Hay algunas bombas de lavaparabrisas que son PERISTÁLTICAS , entonces con solo invertir la polaridad , invierten el sentido de giro e inviertes para que lado soplan y aspiran , y lo mismo les da si es aire o agua . . .


----------



## Dario (Mar 10, 2011)

hola.
yo usaria 2 helices, una para inmersion y emersion y una para avanzar. para ir hacia izquierda o derecha, usaria unos timones controlados por servos.
saludosss


----------



## jair2808 (Mar 10, 2011)

¿donde puedo comprar una bomba peristáltica pequeña?


----------



## solaris8 (Mar 10, 2011)

*jair2808*lo que dice dario es buen punto
aquí te dejo donde venden las bombas en mexico
http://www.directindustry.es/fabricante-industrial/bomba-peristaltica-oem-72786.html


----------



## DOSMETROS (Mar 10, 2011)

jair2808 dijo:


> ¿donde puedo comprar una bomba peristáltica pequeña?


 



DOSMETROS dijo:


> Hay algunas bombas de lavaparabrisas que son PERISTÁLTICAS


 
El tema es que las peristálticas pueden ser muy caras , menos esas de lavar parabrisas 

Tampoco es mala la idea de Darío , si está bien equilibrado , balanceado y tiene el mismo peso específico que el agua podrías ponerle una hélice dentro de un caño vertical que atraviese el submarino  para subirlo y bajarlo.



D@rio dijo:


> hola.
> yo usaria 2 helices, una para inmersion y emersion y una para avanzar. para ir hacia izquierda o derecha, usaria unos timones controlados por servos.
> saludosss


 

Saludos !


----------



## armandolopezmx (Mar 19, 2011)

DOSMETROS dijo:


> Hundirlo es facil , solo permitís que entre agua y burbujee aire.
> 
> Pero para reflotarlo tenés que sacar agua *y llenar de aire* . . . ¿ y de dónde vas a sacar el aire estando hundido ?
> 
> ...


 


me refiero,  si pones   imaginae una cubeta grande boca abajo.... y en su interior, pones unos vasos boca arriba... que los vasos esten pegados a al cubeta...

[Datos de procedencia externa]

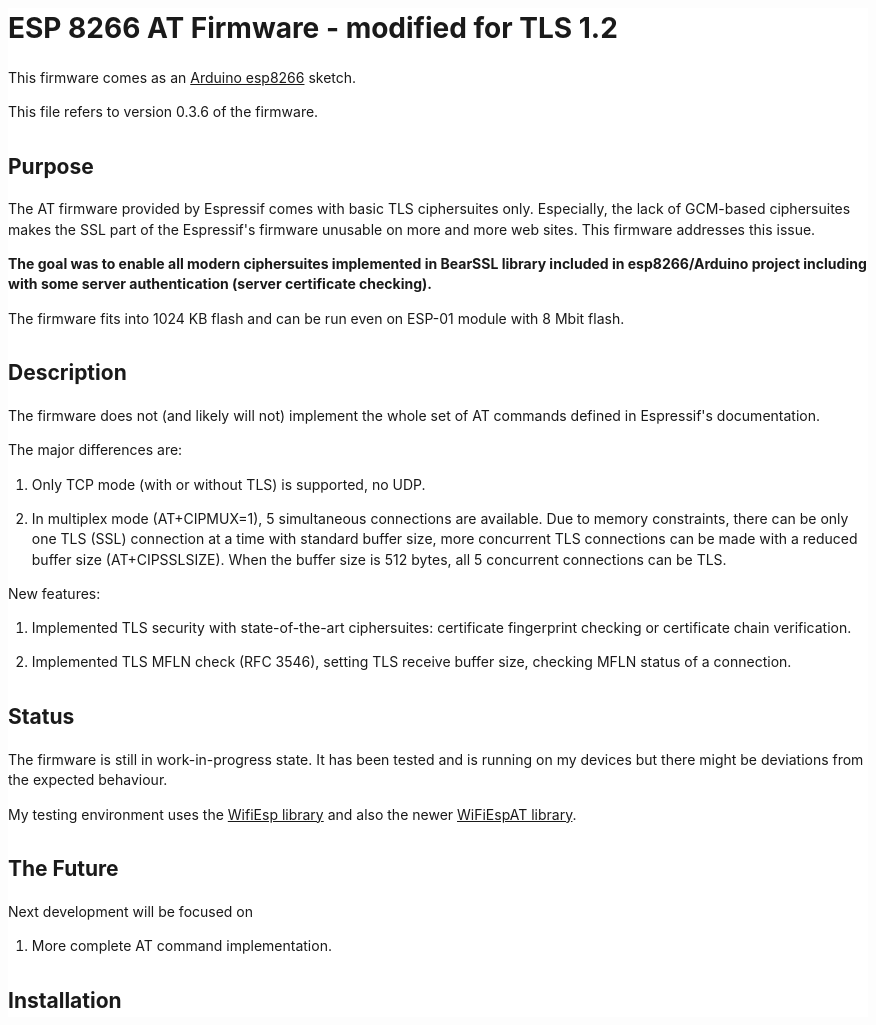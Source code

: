 # ESP 8266 AT Firmware - modified for TLS 1.2

This firmware comes as an [Arduino esp8266](https://github.com/esp8266/Arduino#arduino-on-esp8266) sketch.

This file refers to version 0.3.6 of the firmware.

## Purpose

The AT firmware provided by Espressif comes with basic TLS ciphersuites only. Especially, the lack of GCM-based ciphersuites makes the SSL part of the Espressif's firmware unusable on more and more web sites. This firmware addresses this issue.

**The goal was to enable all modern ciphersuites implemented in BearSSL library included in esp8266/Arduino project including with some server authentication (server certificate checking).**

The firmware fits into 1024 KB flash and can be run even on ESP-01 module with 8 Mbit flash.

## Description

The firmware does not (and likely will not) implement the whole set of AT commands defined in Espressif's documentation.

The major differences are:

1. Only TCP mode (with or without TLS) is supported, no UDP.

2. In multiplex mode (AT+CIPMUX=1), 5 simultaneous connections are available. Due to memory constraints, there can be only one TLS (SSL) connection at a time with standard buffer size, more concurrent TLS connections can be made with a reduced buffer size (AT+CIPSSLSIZE). When the buffer size is 512 bytes, all 5 concurrent connections can be TLS.

New features:

1. Implemented TLS security with state-of-the-art ciphersuites: certificate fingerprint checking or certificate chain verification.

2. Implemented TLS MFLN check (RFC 3546), setting TLS receive buffer size, checking MFLN status of a connection.

## Status

The firmware is still in work-in-progress state. It has been tested and is running on my devices but there might be deviations from the expected behaviour.

My testing environment uses the [WifiEsp library](https://github.com/bportaluri/WiFiEsp) and also the newer [WiFiEspAT library](https://github.com/jandrassy/WiFiEspAT).

## The Future

Next development will be focused on

1. More complete AT command implementation.

## Installation
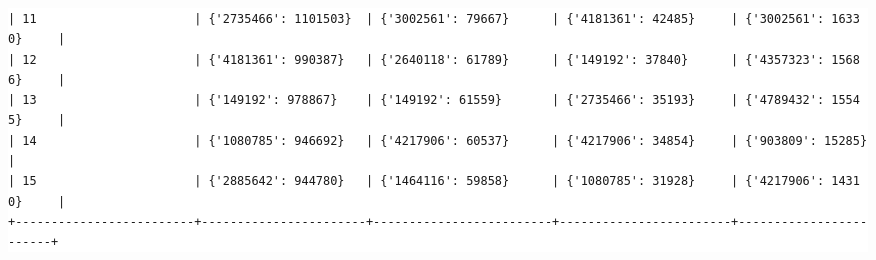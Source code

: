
 ```
| 11                      | {'2735466': 1101503}  | {'3002561': 79667}      | {'4181361': 42485}     | {'3002561': 16330}     |
| 12                      | {'4181361': 990387}   | {'2640118': 61789}      | {'149192': 37840}      | {'4357323': 15686}     |
| 13                      | {'149192': 978867}    | {'149192': 61559}       | {'2735466': 35193}     | {'4789432': 15545}     |
| 14                      | {'1080785': 946692}   | {'4217906': 60537}      | {'4217906': 34854}     | {'903809': 15285}      |
| 15                      | {'2885642': 944780}   | {'1464116': 59858}      | {'1080785': 31928}     | {'4217906': 14310}     |
+-------------------------+-----------------------+-------------------------+------------------------+------------------------+
```
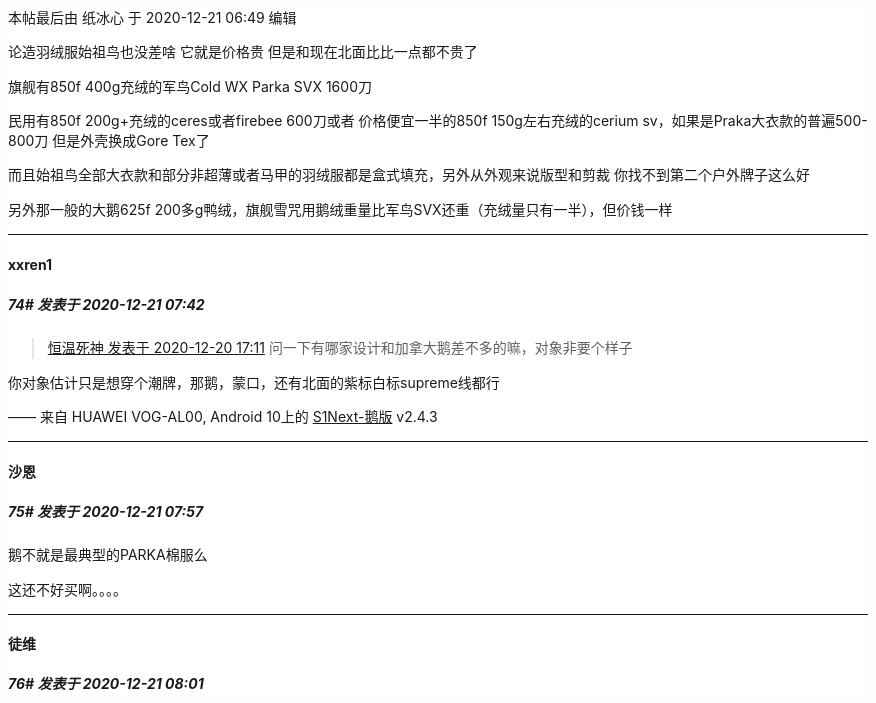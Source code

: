 
 本帖最后由 纸冰心 于 2020-12-21 06:49 编辑 

论造羽绒服始祖鸟也没差啥 它就是价格贵 但是和现在北面比比一点都不贵了

旗舰有850f 400g充绒的军鸟Cold WX Parka SVX 1600刀

民用有850f 200g+充绒的ceres或者firebee 600刀或者 价格便宜一半的850f 150g左右充绒的cerium sv，如果是Praka大衣款的普遍500-800刀 但是外壳换成Gore Tex了

而且始祖鸟全部大衣款和部分非超薄或者马甲的羽绒服都是盒式填充，另外从外观来说版型和剪裁 你找不到第二个户外牌子这么好


另外那一般的大鹅625f 200多g鸭绒，旗舰雪咒用鹅绒重量比军鸟SVX还重（充绒量只有一半），但价钱一样









*****

####  xxren1  
##### 74#       发表于 2020-12-21 07:42



<blockquote><a href="httphttps://bbs.saraba1st.com/2b/forum.php?mod=redirect&amp;goto=findpost&amp;pid=49786167&amp;ptid=1978645" target="_blank">恒温死神 发表于 2020-12-20 17:11</a>
问一下有哪家设计和加拿大鹅差不多的嘛，对象非要个样子</blockquote>
你对象估计只是想穿个潮牌，那鹅，蒙口，还有北面的紫标白标supreme线都行

—— 来自 HUAWEI VOG-AL00, Android 10上的 [S1Next-鹅版](https://github.com/ykrank/S1-Next/releases) v2.4.3







*****

####  沙恩  
##### 75#       发表于 2020-12-21 07:57




鹅不就是最典型的PARKA棉服么


这还不好买啊。。。。







*****

####  徒维  
##### 76#       发表于 2020-12-21 08:01


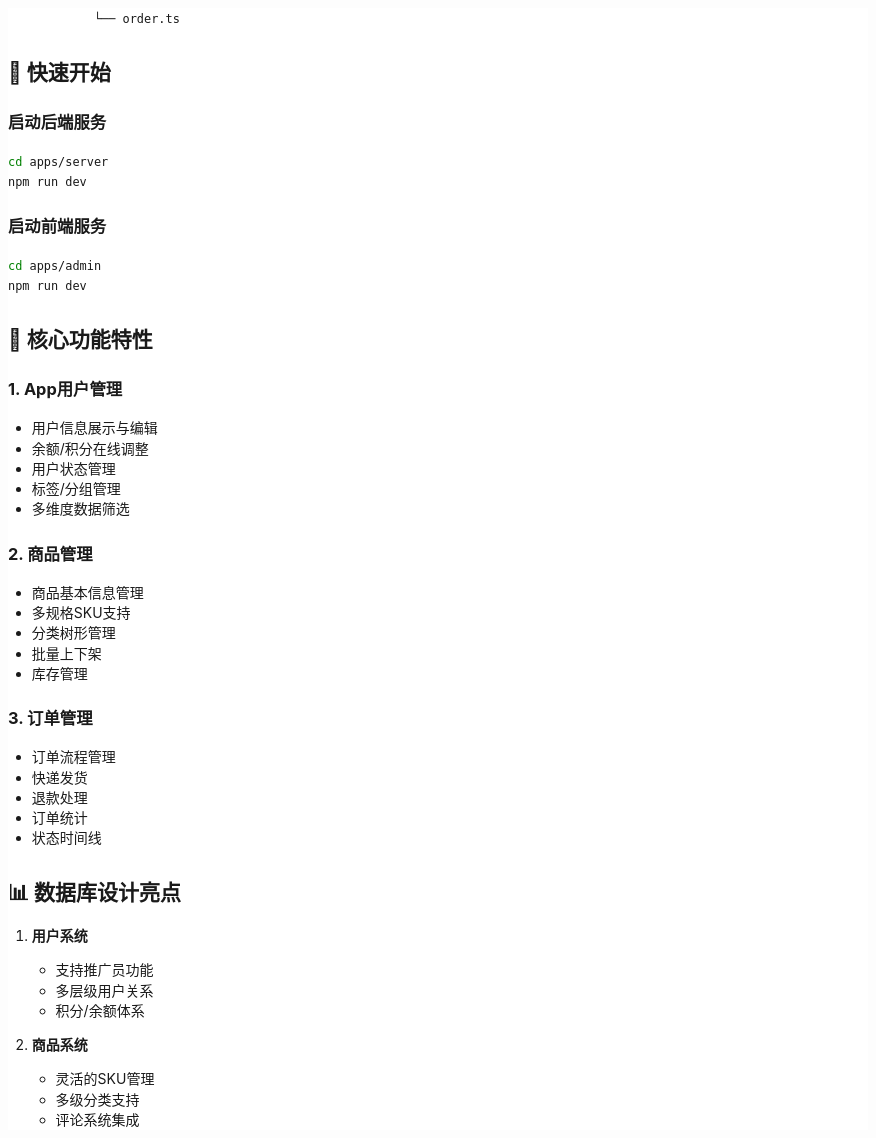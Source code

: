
 ```
            └── order.ts
```

## 🚀 快速开始

### 启动后端服务
```bash
cd apps/server
npm run dev
```

### 启动前端服务
```bash
cd apps/admin
npm run dev
```

## 🔑 核心功能特性

### 1. App用户管理
- 用户信息展示与编辑
- 余额/积分在线调整
- 用户状态管理
- 标签/分组管理
- 多维度数据筛选

### 2. 商品管理
- 商品基本信息管理
- 多规格SKU支持
- 分类树形管理
- 批量上下架
- 库存管理

### 3. 订单管理
- 订单流程管理
- 快递发货
- 退款处理
- 订单统计
- 状态时间线

## 📊 数据库设计亮点

1. **用户系统**
   - 支持推广员功能
   - 多层级用户关系
   - 积分/余额体系

2. **商品系统**
   - 灵活的SKU管理
   - 多级分类支持
   - 评论系统集成
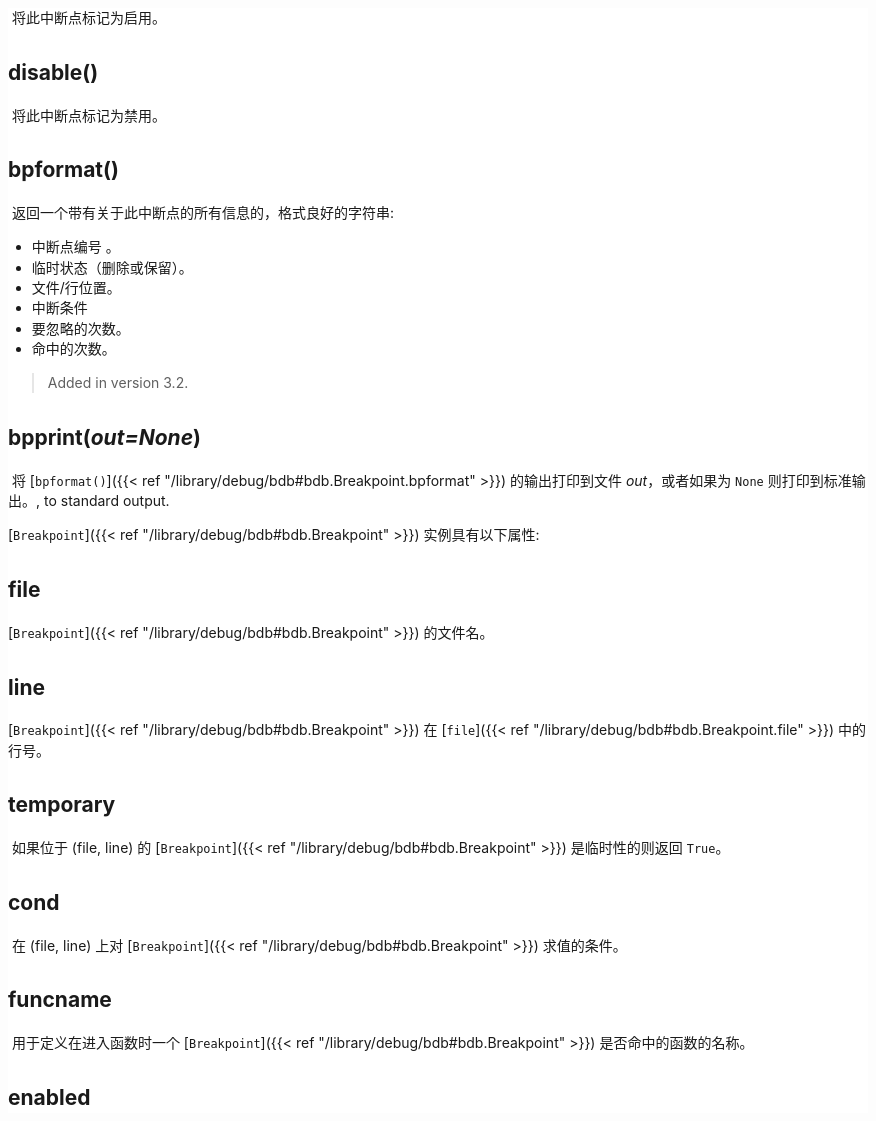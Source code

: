 ​	将此中断点标记为启用。

## **disable**()

​	将此中断点标记为禁用。

## **bpformat**()

​	返回一个带有关于此中断点的所有信息的，格式良好的字符串:

- 中断点编号 。
- 临时状态（删除或保留）。
- 文件/行位置。
- 中断条件
- 要忽略的次数。
- 命中的次数。

> Added in version 3.2.
>

## **bpprint**(*out=None*)

​	将 [`bpformat()`]({{< ref "/library/debug/bdb#bdb.Breakpoint.bpformat" >}}) 的输出打印到文件 *out*，或者如果为 `None` 则打印到标准输出。, to standard output.

[`Breakpoint`]({{< ref "/library/debug/bdb#bdb.Breakpoint" >}}) 实例具有以下属性:

## **file**

[`Breakpoint`]({{< ref "/library/debug/bdb#bdb.Breakpoint" >}}) 的文件名。

## **line**

[`Breakpoint`]({{< ref "/library/debug/bdb#bdb.Breakpoint" >}}) 在 [`file`]({{< ref "/library/debug/bdb#bdb.Breakpoint.file" >}}) 中的行号。

## **temporary**

​	如果位于 (file, line) 的 [`Breakpoint`]({{< ref "/library/debug/bdb#bdb.Breakpoint" >}}) 是临时性的则返回 `True`。

## **cond**

​	在 (file, line) 上对 [`Breakpoint`]({{< ref "/library/debug/bdb#bdb.Breakpoint" >}}) 求值的条件。

## **funcname**

​	用于定义在进入函数时一个 [`Breakpoint`]({{< ref "/library/debug/bdb#bdb.Breakpoint" >}}) 是否命中的函数的名称。

## **enabled**
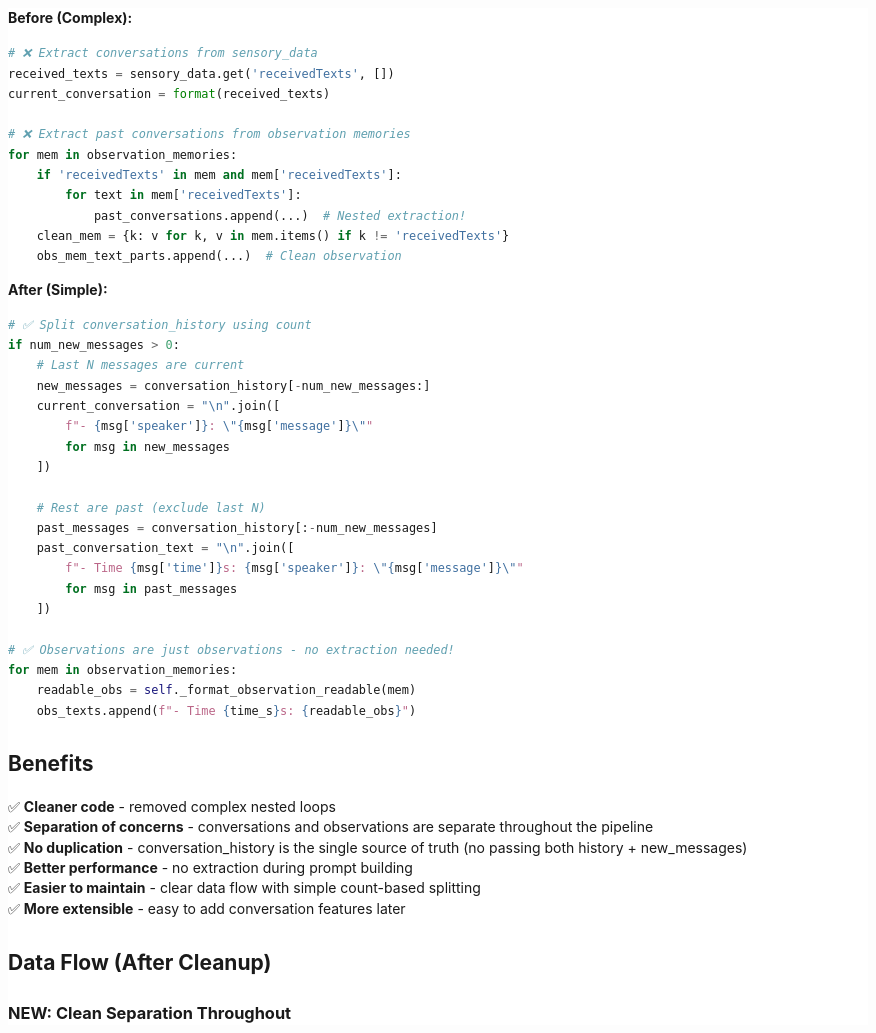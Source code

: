 **Before (Complex):**
```python
# ❌ Extract conversations from sensory_data
received_texts = sensory_data.get('receivedTexts', [])
current_conversation = format(received_texts)

# ❌ Extract past conversations from observation memories
for mem in observation_memories:
    if 'receivedTexts' in mem and mem['receivedTexts']:
        for text in mem['receivedTexts']:
            past_conversations.append(...)  # Nested extraction!
    clean_mem = {k: v for k, v in mem.items() if k != 'receivedTexts'}
    obs_mem_text_parts.append(...)  # Clean observation
```

**After (Simple):**
```python
# ✅ Split conversation_history using count
if num_new_messages > 0:
    # Last N messages are current
    new_messages = conversation_history[-num_new_messages:]
    current_conversation = "\n".join([
        f"- {msg['speaker']}: \"{msg['message']}\""
        for msg in new_messages
    ])
    
    # Rest are past (exclude last N)
    past_messages = conversation_history[:-num_new_messages]
    past_conversation_text = "\n".join([
        f"- Time {msg['time']}s: {msg['speaker']}: \"{msg['message']}\""
        for msg in past_messages
    ])

# ✅ Observations are just observations - no extraction needed!
for mem in observation_memories:
    readable_obs = self._format_observation_readable(mem)
    obs_texts.append(f"- Time {time_s}s: {readable_obs}")
```

## Benefits

✅ **Cleaner code** - removed complex nested loops  
✅ **Separation of concerns** - conversations and observations are separate throughout the pipeline  
✅ **No duplication** - conversation_history is the single source of truth (no passing both history + new_messages)  
✅ **Better performance** - no extraction during prompt building  
✅ **Easier to maintain** - clear data flow with simple count-based splitting  
✅ **More extensible** - easy to add conversation features later

## Data Flow (After Cleanup)

### NEW: Clean Separation Throughout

si los llenas de agua  aumewta el lastre y la cubeta tiende a hundierse...  a mayor volumen de agua en los vasos mayor pesos y la cubeta se hunde... y el aire que esta atrapado en su interior simplemente se comprimiria.. sin salirse de al cubeta...

me explique?


----------



## DOSMETROS (Mar 19, 2011)

Claro , estarías trabajando con aire algo comprimido , por eso recomendé la bomba *peristáltica* que puede bombear ambos fluidos (agua aire) y además levantar algo de presión y no necesita válvulas de retención , con solo invertirle la polaridad gira hacia el otro lado y mueve y comprime hacia el otro lado.

Saludos !


----------



## Black Tiger1954 (Mar 20, 2011)

Yo empezaría por otro lado. Primero definiría el tamaño de la maqueta y el material del casco. Luego en base a esos datos, calcular el lastre mínimo que necesito para que quede flotando (el cual para no complicar mucho sería fijo) digamos a media agua. Ya con esos datos, el nuevo dato sería saber cuanta agua necesito que entre para que se hunda. Todo esto para llegar a saber qué volumen de aire necesito comprimir y cuanta fuerza voy a necesitar para poder hacerlo 
Espero que se entienda lo que quise decir


----------